Any young person who decides to major in the humanities, especially in this economy, does so at their own peril.  Or that's what society says.  Dedicating one's time these days to a "life of the mind" or towards creative endeavors faces the prospect of being told "to live in the real world" or "just be a teacher" (not knocking teaching in anyway here).  Meanwhile, book culture has underwent its share of knocks in recent years.  Book store chains are closing and placing all their hopes in electronic reading gadgets.  Alternative reading cultures have merged online with sites like goodreads and Amazon.  Readers are out there.  We're not in Fahrenheit 451 territory yet.

Starring Josh Radner (who also wrote and directed) as a hyper bookworm living in New York City where he works as a college admissions counselor.  The film opens with him giving lame pitch lines to prospective students. After breaking up with his girlfriend, he is invited back to attend an old professor's retirement party in Ohio (filmed at Kenyon College).  Jesse is the type of person who wishes college never ended with the all night chats on Delillo and Roth (although we never learn about his ambitions in college). While visiting his former professor Jesse meets a kindred spirit in Zibby (Elizabeth Olson) a drama student wise beyond her years.

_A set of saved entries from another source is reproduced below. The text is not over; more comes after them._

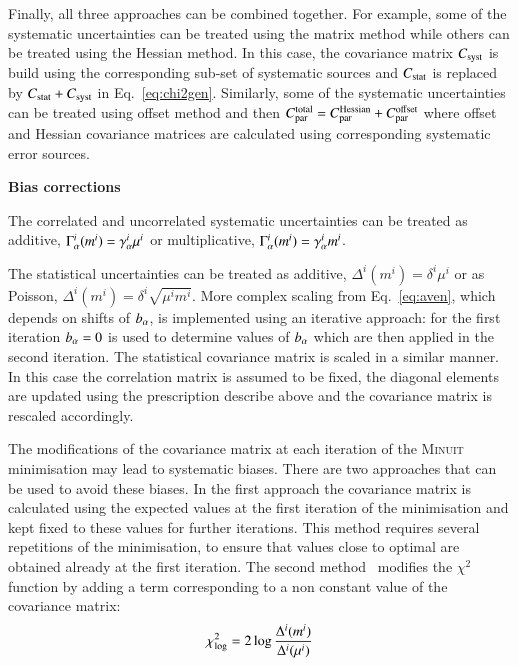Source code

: \begin{description}
Finally, all three approaches can be combined together. For example, some of the systematic uncertainties
can be treated using the matrix method while others can be treated using the Hessian method. In this case, the
covariance matrix  $C_{\rm syst}$ is build using the corresponding sub-set of systematic sources and $C_{\rm stat}$ 
is replaced by $C_{\rm stat}+C_{\rm syst}$ in Eq.~\ref{eq:chi2gen}. Similarly, some of the systematic uncertainties
can be treated using offset method and then $C^{\rm total}_{ {\rm par}} = C^{\rm Hessian}_{\rm par} + C^{\rm offset}_{\rm par}$
where offset and Hessian covariance matrices are calculated using corresponding systematic error sources.

\goodbreak
\item \textbf{Bias corrections}

The correlated and uncorrelated systematic uncertainties can be treated as additive,  $\Gamma^i_\alpha(m^i) = \gamma^i_\alpha \mu^i$
or multiplicative, $\Gamma^i_\alpha(m^i) = \gamma^i_\alpha m^i$. 

The statistical uncertainties can be treated as additive, $\Delta^i(m^i) = \delta^i \mu^i$  or as Poisson,
$\Delta^i(m^i) = \delta^i \sqrt{\mu^i m^i}$. More complex scaling from Eq.~\ref{eq:aven}, 
which depends on shifts of $b_\alpha$, is implemented using an iterative approach: for the first iteration $b_\alpha =0$ 
 is used to determine values of $b_\alpha$ which are then applied in the second iteration. The statistical covariance
matrix is scaled in a similar manner. In this case the correlation matrix is assumed to be fixed, the diagonal
elements are updated using the prescription describe above and the covariance matrix is rescaled accordingly.

The modifications of the covariance matrix at each iteration of the \textsc{Minuit} minimisation may lead to systematic
biases. There are two approaches that can be used to avoid these biases. In the first approach the covariance matrix is calculated
using the expected values at the first iteration of the minimisation and kept fixed to these values for further
iterations. This method requires several repetitions of the minimisation, to ensure that values close to optimal
are obtained already at the first iteration. The second method~\cite{h1:2012kk} modifies the $\chi^2$ function by adding a term
corresponding to a non constant value of the covariance matrix:
\begin{equation}
 \chi^2_{\rm log} = 2 \log \frac{\Delta^i(m^i)}{\Delta^i(\mu^i)} 
\end{equation}  
\end{description}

Liberal Arts is not necessarily a romantic comedy, but a film about maturity.  So, it asks some mature questions:  What does it mean to be an adult?  Why is there so much anxiety about the passing of time?  All the characters in the film are very mature - maybe the most mature film I've seen in some time.  Thankfully, the film avoids an onslaught of quirky characters, but actual adults who are engaging with the world and doing the best they can.

Jesse is a bit flaky at times, but never annoying.  When an old professor accuses him of acting like an "effete, man-boy" he decides to make a change.  He grows up.

Of course, the title "Liberal Arts" screams independent film.  The editing is sharp and all the performances ring true.  And as a liberal arts guy myself, the film has an encouraging message.  One can still build a life and stay true to their passions and still live as a functional person in the real world.  Someday, anyway.